Problem statement.
Omit the pictures, please, and give each record below again exactly.

Records drawn from a dataset

.....

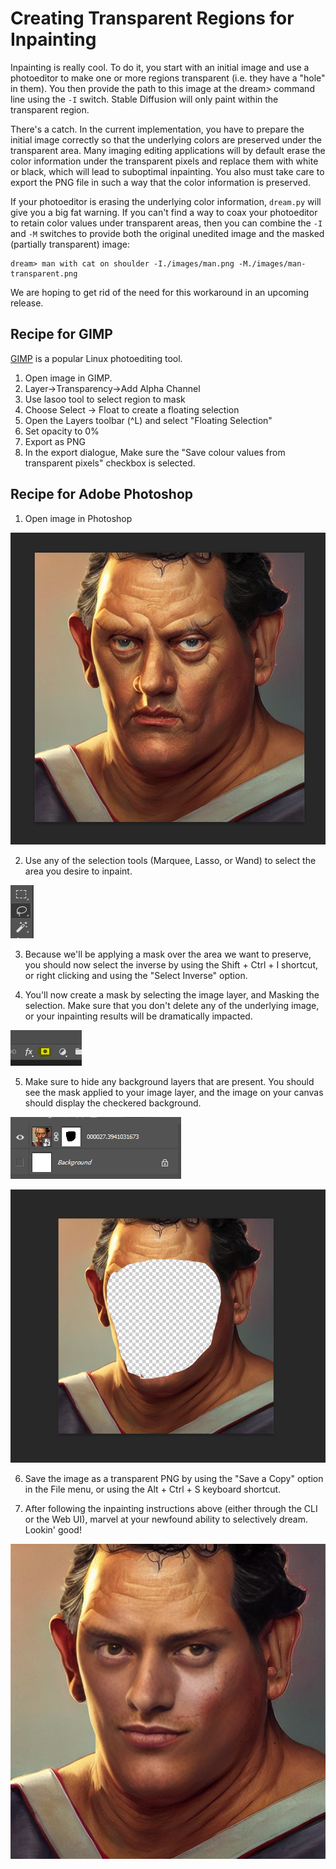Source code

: # **Creating Transparent Regions for Inpainting**

Inpainting is really cool. To do it, you start with an initial image
and use a photoeditor to make one or more regions transparent
(i.e. they have a "hole" in them). You then provide the path to this
image at the dream> command line using the `-I` switch. Stable
Diffusion will only paint within the transparent region.

There's a catch. In the current implementation, you have to prepare
the initial image correctly so that the underlying colors are
preserved under the transparent area. Many imaging editing
applications will by default erase the color information under the
transparent pixels and replace them with white or black, which will
lead to suboptimal inpainting. You also must take care to export the
PNG file in such a way that the color information is preserved.

If your photoeditor is erasing the underlying color information,
`dream.py` will give you a big fat warning. If you can't find a way to
coax your photoeditor to retain color values under transparent areas,
then you can combine the `-I` and `-M` switches to provide both the
original unedited image and the masked (partially transparent) image:

```
dream> man with cat on shoulder -I./images/man.png -M./images/man-transparent.png
```

We are hoping to get rid of the need for this workaround in an upcoming release.

## Recipe for GIMP

[GIMP](https://www.gimp.org/) is a popular Linux photoediting tool.

1. Open image in GIMP.
2. Layer->Transparency->Add Alpha Channel
3. Use lasoo tool to select region to mask
4. Choose Select -> Float to create a floating selection
5. Open the Layers toolbar (^L) and select "Floating Selection"
6. Set opacity to 0%
7. Export as PNG
8. In the export dialogue, Make sure the "Save colour values from
   transparent pixels" checkbox is selected.


## Recipe for Adobe Photoshop

1. Open image in Photoshop
<p align='left'>
<img src="../assets/step1.png"/>
</p>

2. Use any of the selection tools (Marquee, Lasso, or Wand) to select the area you desire to inpaint.
<p align='left'>
<img src="../assets/step2.png"/>
</p>

3. Because we'll be applying a mask over the area we want to preserve, you should now select the inverse by using the Shift + Ctrl + I shortcut, or right clicking and using the "Select Inverse" option.

4. You'll now create a mask by selecting the image layer, and Masking the selection. Make sure that you don't delete any of the underlying image, or your inpainting results will be dramatically impacted.
<p align='left'>
<img src="../assets/step4.png"/>
</p>

5. Make sure to hide any background layers that are present. You should see the mask applied to your image layer, and the image on your canvas should display the checkered background.
<p align='left'>
<img src="../assets/step5.png"/>
</p>

<p align='left'>
<img src="../assets/step6.png"/>
</p>

6. Save the image as a transparent PNG by using the "Save a Copy" option in the File menu, or using the Alt + Ctrl + S keyboard shortcut.

7. After following the inpainting instructions above (either through the CLI or the Web UI), marvel at your newfound ability to selectively dream. Lookin' good!
<p align='left'>
<img src="../assets/step7.png"/>
</p>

.....

Answer to this problem.
Source code

: # **Creating Transparent Regions for Inpainting**

Inpainting is really cool. To do it, you start with an initial image
and use a photoeditor to make one or more regions transparent
(i.e. they have a "hole" in them). You then provide the path to this
image at the dream> command line using the `-I` switch. Stable
Diffusion will only paint within the transparent region.

There's a catch. In the current implementation, you have to prepare
the initial image correctly so that the underlying colors are
preserved under the transparent area. Many imaging editing
applications will by default erase the color information under the
transparent pixels and replace them with white or black, which will
lead to suboptimal inpainting. You also must take care to export the
PNG file in such a way that the color information is preserved.

If your photoeditor is erasing the underlying color information,
`dream.py` will give you a big fat warning. If you can't find a way to
coax your photoeditor to retain color values under transparent areas,
then you can combine the `-I` and `-M` switches to provide both the
original unedited image and the masked (partially transparent) image:

```
dream> man with cat on shoulder -I./images/man.png -M./images/man-transparent.png
```

We are hoping to get rid of the need for this workaround in an upcoming release.

## Recipe for GIMP

[GIMP](https://www.gimp.org/) is a popular Linux photoediting tool.

1. Open image in GIMP.
2. Layer->Transparency->Add Alpha Channel
3. Use lasoo tool to select region to mask
4. Choose Select -> Float to create a floating selection
5. Open the Layers toolbar (^L) and select "Floating Selection"
6. Set opacity to 0%
7. Export as PNG
8. In the export dialogue, Make sure the "Save colour values from
   transparent pixels" checkbox is selected.


## Recipe for Adobe Photoshop

1. Open image in Photoshop
<p align='left'>
<img src="../assets/step1.png"/>
</p>

2. Use any of the selection tools (Marquee, Lasso, or Wand) to select the area you desire to inpaint.
<p align='left'>
<img src="../assets/step2.png"/>
</p>

3. Because we'll be applying a mask over the area we want to preserve, you should now select the inverse by using the Shift + Ctrl + I shortcut, or right clicking and using the "Select Inverse" option.

4. You'll now create a mask by selecting the image layer, and Masking the selection. Make sure that you don't delete any of the underlying image, or your inpainting results will be dramatically impacted.
<p align='left'>
<img src="../assets/step4.png"/>
</p>

5. Make sure to hide any background layers that are present. You should see the mask applied to your image layer, and the image on your canvas should display the checkered background.
<p align='left'>
<img src="../assets/step5.png"/>
</p>

<p align='left'>
<img src="../assets/step6.png"/>
</p>

6. Save the image as a transparent PNG by using the "Save a Copy" option in the File menu, or using the Alt + Ctrl + S keyboard shortcut.

7. After following the inpainting instructions above (either through the CLI or the Web UI), marvel at your newfound ability to selectively dream. Lookin' good!
<p align='left'>
<img src="../assets/step7.png"/>
</p>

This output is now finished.